(Aim of the task) Give back the data exactly, with no images.

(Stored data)
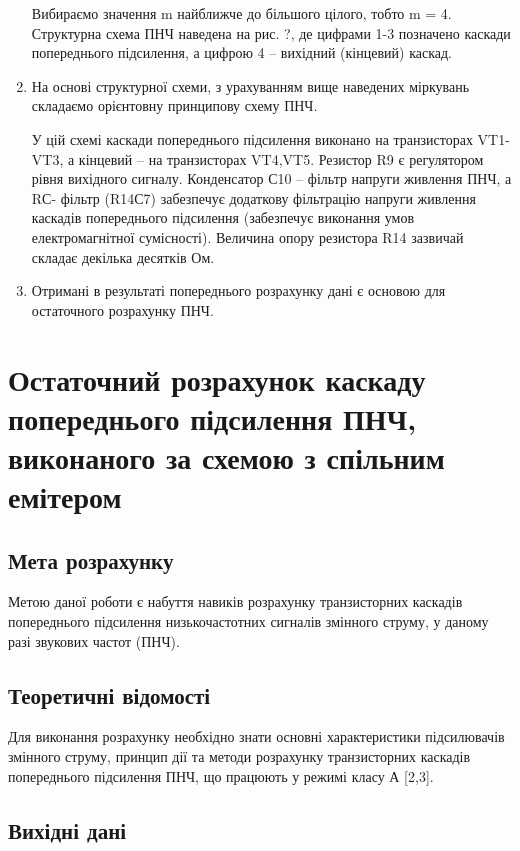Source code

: \documentclass[main.tex]{subfiles}
\begin{document}
\begin{enumerate}
Вибираємо значення m найближче до більшого цілого, тобто m = 4.
Структурна схема ПНЧ наведена на рис. ?, де цифрами 1-3 позначено каскади
попереднього підсилення, а цифрою 4 – вихідний (кінцевий) каскад.



\item На основі структурної схеми, з урахуванням вище наведених
міркувань складаємо орієнтовну принципову схему ПНЧ.

У цій схемі каскади попереднього підсилення виконано на транзисторах
VT1- VT3, а кінцевий – на транзисторах VT4,VT5. Резистор R9 є регулятором рівня вихідного сигналу. Конденсатор С10 – фільтр напруги живлення ПНЧ, а RС- фільтр (R14С7) забезпечує додаткову фільтрацію напруги живлення каскадів попереднього підсилення (забезпечує виконання умов електромагнітної сумісності). Величина опору резистора R14 зазвичай складає декілька десятків Ом.

\item Отримані в результаті попереднього розрахунку дані є основою для
остаточного розрахунку ПНЧ.
\end{enumerate}

\section{Остаточний розрахунок каскаду попереднього підсилення ПНЧ, виконаного за схемою з спільним емітером}

\subsection{Мета розрахунку}

Метою даної роботи є набуття навиків розрахунку транзисторних каскадів
попереднього підсилення низькочастотних сигналів змінного струму, у даному
разі звукових частот (ПНЧ).

\subsection{Теоретичні відомості}

Для виконання розрахунку необхідно знати основні характеристики
підсилювачів змінного струму, принцип дії та методи розрахунку транзисторних
каскадів попереднього підсилення ПНЧ, що працюють у режимі класу А [2,3].

\subsection{Вихідні дані}
\end{document}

(Answer below)
Source code

: \documentclass[main.tex]{subfiles}
\begin{document}
\begin{enumerate}
Вибираємо значення m найближче до більшого цілого, тобто m = 4.
Структурна схема ПНЧ наведена на рис. ?, де цифрами 1-3 позначено каскади
попереднього підсилення, а цифрою 4 – вихідний (кінцевий) каскад.



\item На основі структурної схеми, з урахуванням вище наведених
міркувань складаємо орієнтовну принципову схему ПНЧ.

У цій схемі каскади попереднього підсилення виконано на транзисторах
VT1- VT3, а кінцевий – на транзисторах VT4,VT5. Резистор R9 є регулятором рівня вихідного сигналу. Конденсатор С10 – фільтр напруги живлення ПНЧ, а RС- фільтр (R14С7) забезпечує додаткову фільтрацію напруги живлення каскадів попереднього підсилення (забезпечує виконання умов електромагнітної сумісності). Величина опору резистора R14 зазвичай складає декілька десятків Ом.

\item Отримані в результаті попереднього розрахунку дані є основою для
остаточного розрахунку ПНЧ.
\end{enumerate}

\section{Остаточний розрахунок каскаду попереднього підсилення ПНЧ, виконаного за схемою з спільним емітером}

\subsection{Мета розрахунку}

Метою даної роботи є набуття навиків розрахунку транзисторних каскадів
попереднього підсилення низькочастотних сигналів змінного струму, у даному
разі звукових частот (ПНЧ).

\subsection{Теоретичні відомості}

Для виконання розрахунку необхідно знати основні характеристики
підсилювачів змінного струму, принцип дії та методи розрахунку транзисторних
каскадів попереднього підсилення ПНЧ, що працюють у режимі класу А [2,3].

\subsection{Вихідні дані}
\end{document}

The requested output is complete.